**Directions:** Show all lines from the data that include the word "following".

**Items from a dataset:**
____

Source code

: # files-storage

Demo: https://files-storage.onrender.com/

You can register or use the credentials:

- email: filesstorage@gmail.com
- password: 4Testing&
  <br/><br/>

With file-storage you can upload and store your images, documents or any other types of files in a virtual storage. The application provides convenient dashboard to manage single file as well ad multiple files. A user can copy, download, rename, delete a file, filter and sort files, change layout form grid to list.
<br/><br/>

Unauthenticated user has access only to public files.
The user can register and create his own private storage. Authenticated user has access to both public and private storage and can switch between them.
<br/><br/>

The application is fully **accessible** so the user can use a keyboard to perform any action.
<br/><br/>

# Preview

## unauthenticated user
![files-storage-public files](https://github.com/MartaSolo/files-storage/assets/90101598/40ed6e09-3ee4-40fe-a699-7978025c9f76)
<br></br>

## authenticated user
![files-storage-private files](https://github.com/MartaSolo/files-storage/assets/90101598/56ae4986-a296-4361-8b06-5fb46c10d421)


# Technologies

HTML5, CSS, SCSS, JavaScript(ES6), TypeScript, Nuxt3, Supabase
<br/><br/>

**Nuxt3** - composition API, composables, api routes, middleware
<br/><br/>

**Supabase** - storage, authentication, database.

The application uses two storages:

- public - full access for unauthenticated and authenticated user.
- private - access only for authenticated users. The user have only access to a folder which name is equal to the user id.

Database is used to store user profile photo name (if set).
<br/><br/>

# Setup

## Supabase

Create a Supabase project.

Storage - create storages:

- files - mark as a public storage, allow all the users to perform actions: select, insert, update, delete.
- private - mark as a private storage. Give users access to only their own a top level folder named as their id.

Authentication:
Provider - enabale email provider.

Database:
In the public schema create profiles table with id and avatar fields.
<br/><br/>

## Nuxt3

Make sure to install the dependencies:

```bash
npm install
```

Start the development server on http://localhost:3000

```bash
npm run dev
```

____

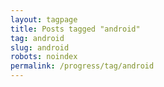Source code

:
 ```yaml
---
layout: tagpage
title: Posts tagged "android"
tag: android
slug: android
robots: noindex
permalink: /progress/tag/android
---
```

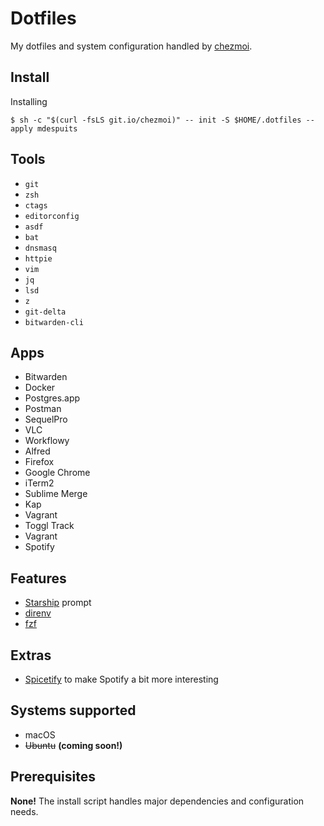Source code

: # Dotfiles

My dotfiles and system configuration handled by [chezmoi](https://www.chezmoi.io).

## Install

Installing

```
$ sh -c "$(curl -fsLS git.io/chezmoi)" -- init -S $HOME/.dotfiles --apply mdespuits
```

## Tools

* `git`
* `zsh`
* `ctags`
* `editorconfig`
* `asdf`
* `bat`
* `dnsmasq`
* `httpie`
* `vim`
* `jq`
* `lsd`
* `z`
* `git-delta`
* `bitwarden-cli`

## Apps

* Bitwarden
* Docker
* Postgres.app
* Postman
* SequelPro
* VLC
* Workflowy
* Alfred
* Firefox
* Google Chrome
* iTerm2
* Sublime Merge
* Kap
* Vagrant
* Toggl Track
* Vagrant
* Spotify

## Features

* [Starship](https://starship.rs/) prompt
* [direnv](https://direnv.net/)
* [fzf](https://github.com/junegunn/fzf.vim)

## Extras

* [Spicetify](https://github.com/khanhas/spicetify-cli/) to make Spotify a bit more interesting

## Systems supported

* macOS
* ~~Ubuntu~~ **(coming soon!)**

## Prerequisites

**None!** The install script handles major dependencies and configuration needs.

____

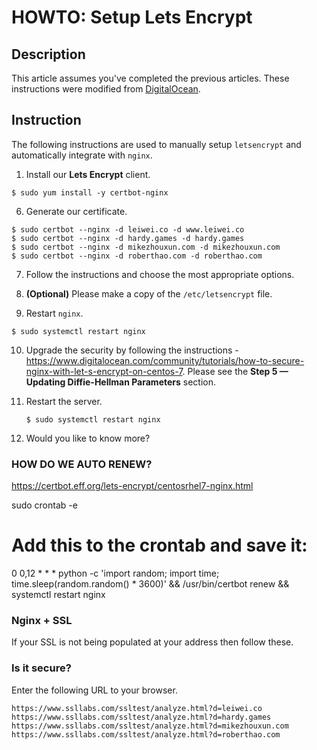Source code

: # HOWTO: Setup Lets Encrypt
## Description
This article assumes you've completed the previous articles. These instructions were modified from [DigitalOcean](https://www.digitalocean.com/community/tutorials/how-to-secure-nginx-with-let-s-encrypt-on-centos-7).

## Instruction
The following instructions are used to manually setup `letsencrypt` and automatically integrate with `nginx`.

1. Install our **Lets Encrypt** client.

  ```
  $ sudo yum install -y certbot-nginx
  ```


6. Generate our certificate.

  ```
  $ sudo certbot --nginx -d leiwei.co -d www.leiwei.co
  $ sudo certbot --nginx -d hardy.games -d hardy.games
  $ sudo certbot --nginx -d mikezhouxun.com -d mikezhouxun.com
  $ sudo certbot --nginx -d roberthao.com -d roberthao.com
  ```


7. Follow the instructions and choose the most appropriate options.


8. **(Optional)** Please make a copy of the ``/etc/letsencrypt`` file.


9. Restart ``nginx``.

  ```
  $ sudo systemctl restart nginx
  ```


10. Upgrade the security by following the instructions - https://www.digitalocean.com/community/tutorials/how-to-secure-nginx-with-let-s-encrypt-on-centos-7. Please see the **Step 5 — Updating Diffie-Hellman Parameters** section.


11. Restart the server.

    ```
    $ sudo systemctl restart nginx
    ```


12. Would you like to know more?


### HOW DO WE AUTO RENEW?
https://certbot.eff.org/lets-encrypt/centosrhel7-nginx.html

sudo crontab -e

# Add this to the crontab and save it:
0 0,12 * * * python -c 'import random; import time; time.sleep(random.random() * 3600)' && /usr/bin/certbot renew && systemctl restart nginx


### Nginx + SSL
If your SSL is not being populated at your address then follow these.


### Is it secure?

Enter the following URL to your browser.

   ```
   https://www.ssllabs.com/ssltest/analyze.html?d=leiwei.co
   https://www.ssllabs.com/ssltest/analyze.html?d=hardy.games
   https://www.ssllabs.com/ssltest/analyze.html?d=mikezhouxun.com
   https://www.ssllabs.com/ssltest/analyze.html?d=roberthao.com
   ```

____

**Written solution:**
The following instructions are used to manually setup `letsencrypt` and automatically integrate with `nginx`.
10. Upgrade the security by following the instructions - https://www.digitalocean.com/community/tutorials/how-to-secure-nginx-with-let-s-encrypt-on-centos-7. Please see the **Step 5 — Updating Diffie-Hellman Parameters** section.
Enter the following URL to your browser.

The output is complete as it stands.